● **Task item**
Of the entries below, return exactly those lines that fall between the one containing "Philosophy : 인식론(epistemology), 과학철학(philosophy" and the one containing "- Mathematica(수학,물리학 계산,시각화 툴)", the two end lines included.

Saved entries:
▬▬▬▬▬▬▬▬▬▬
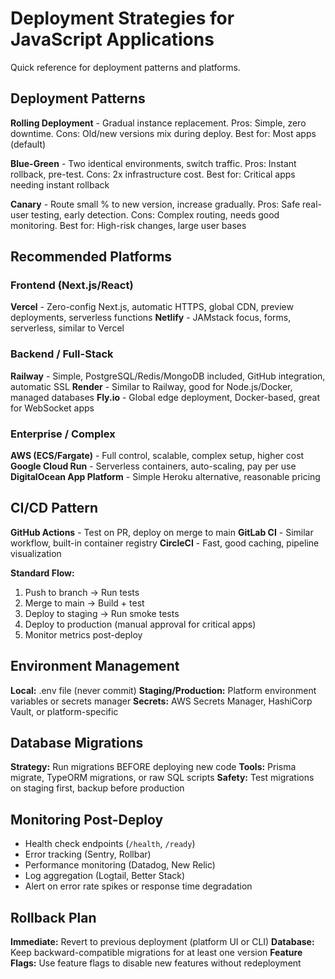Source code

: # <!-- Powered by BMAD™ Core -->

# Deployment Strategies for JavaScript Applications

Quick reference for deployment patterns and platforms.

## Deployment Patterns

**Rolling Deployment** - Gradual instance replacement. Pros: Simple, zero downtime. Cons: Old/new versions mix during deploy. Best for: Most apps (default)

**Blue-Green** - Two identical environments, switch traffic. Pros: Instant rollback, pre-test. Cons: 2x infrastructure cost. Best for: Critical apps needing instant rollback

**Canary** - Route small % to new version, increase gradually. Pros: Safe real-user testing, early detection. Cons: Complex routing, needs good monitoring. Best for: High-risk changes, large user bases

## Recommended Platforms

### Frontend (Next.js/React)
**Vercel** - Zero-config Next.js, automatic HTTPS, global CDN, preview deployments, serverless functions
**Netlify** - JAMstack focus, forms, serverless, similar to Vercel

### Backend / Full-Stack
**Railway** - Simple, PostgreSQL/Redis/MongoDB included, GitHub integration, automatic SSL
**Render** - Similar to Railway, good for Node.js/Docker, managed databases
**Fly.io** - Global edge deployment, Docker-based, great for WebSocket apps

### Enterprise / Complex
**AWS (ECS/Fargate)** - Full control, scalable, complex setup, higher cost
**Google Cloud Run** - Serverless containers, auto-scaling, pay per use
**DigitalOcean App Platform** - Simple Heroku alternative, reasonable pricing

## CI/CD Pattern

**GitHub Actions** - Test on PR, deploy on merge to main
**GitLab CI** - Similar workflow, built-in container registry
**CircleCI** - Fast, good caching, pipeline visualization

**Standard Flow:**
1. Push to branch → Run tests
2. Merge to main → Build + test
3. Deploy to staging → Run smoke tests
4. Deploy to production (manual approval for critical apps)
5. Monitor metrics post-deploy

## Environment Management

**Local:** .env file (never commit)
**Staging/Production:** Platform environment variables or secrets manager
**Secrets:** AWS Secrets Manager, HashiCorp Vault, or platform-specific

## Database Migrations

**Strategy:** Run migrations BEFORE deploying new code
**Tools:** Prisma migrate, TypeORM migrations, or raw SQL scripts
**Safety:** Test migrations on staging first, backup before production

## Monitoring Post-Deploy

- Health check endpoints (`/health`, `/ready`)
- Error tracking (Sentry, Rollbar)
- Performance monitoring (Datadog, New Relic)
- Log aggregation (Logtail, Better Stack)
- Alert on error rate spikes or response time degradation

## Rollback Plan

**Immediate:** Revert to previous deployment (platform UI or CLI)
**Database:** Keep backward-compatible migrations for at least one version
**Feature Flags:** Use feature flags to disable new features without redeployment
▬▬▬▬▬▬▬▬▬▬
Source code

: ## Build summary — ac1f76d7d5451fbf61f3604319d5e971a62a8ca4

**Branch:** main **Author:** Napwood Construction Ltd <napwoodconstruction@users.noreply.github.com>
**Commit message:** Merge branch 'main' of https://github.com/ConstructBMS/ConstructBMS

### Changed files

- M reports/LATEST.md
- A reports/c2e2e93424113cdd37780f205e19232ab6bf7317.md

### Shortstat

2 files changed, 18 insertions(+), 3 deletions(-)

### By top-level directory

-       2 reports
▬▬▬▬▬▬▬▬▬▬
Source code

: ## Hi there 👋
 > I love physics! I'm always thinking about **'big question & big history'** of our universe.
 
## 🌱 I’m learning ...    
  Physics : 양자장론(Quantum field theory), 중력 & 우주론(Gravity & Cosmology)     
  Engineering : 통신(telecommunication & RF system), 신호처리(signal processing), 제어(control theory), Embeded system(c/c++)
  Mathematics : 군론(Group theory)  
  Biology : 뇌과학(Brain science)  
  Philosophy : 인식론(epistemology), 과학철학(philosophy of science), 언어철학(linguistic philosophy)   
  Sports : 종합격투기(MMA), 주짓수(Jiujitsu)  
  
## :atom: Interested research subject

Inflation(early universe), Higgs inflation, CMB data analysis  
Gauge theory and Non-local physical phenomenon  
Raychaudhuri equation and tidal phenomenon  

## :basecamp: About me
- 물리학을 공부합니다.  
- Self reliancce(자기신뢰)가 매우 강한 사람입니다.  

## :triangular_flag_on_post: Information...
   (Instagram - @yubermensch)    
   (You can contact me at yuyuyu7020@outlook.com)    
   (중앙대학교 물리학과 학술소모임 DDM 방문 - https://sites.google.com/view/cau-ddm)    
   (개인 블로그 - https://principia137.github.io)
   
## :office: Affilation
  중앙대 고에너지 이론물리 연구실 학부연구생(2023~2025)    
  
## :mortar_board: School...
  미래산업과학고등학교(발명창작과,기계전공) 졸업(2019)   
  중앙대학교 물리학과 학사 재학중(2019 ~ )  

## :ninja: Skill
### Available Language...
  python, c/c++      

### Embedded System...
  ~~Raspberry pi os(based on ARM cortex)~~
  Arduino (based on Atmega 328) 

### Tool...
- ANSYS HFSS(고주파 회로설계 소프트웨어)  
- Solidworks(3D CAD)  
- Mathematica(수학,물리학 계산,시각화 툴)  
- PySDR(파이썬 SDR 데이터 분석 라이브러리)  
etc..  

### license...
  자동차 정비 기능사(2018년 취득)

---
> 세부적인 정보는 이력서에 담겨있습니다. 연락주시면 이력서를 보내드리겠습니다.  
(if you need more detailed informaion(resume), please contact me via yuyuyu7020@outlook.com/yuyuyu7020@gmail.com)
▬▬▬▬▬▬▬▬▬▬
● **Reply**
  Philosophy : 인식론(epistemology), 과학철학(philosophy of science), 언어철학(linguistic philosophy)   
  Sports : 종합격투기(MMA), 주짓수(Jiujitsu)  
  
## :atom: Interested research subject

Inflation(early universe), Higgs inflation, CMB data analysis  
Gauge theory and Non-local physical phenomenon  
Raychaudhuri equation and tidal phenomenon  

## :basecamp: About me
- 물리학을 공부합니다.  
- Self reliancce(자기신뢰)가 매우 강한 사람입니다.  

## :triangular_flag_on_post: Information...
   (Instagram - @yubermensch)    
   (You can contact me at yuyuyu7020@outlook.com)    
   (중앙대학교 물리학과 학술소모임 DDM 방문 - https://sites.google.com/view/cau-ddm)    
   (개인 블로그 - https://principia137.github.io)
   
## :office: Affilation
  중앙대 고에너지 이론물리 연구실 학부연구생(2023~2025)    
  
## :mortar_board: School...
  미래산업과학고등학교(발명창작과,기계전공) 졸업(2019)   
  중앙대학교 물리학과 학사 재학중(2019 ~ )  

## :ninja: Skill
### Available Language...
  python, c/c++      

### Embedded System...
  ~~Raspberry pi os(based on ARM cortex)~~
  Arduino (based on Atmega 328) 

### Tool...
- ANSYS HFSS(고주파 회로설계 소프트웨어)  
- Solidworks(3D CAD)  
- Mathematica(수학,물리학 계산,시각화 툴)  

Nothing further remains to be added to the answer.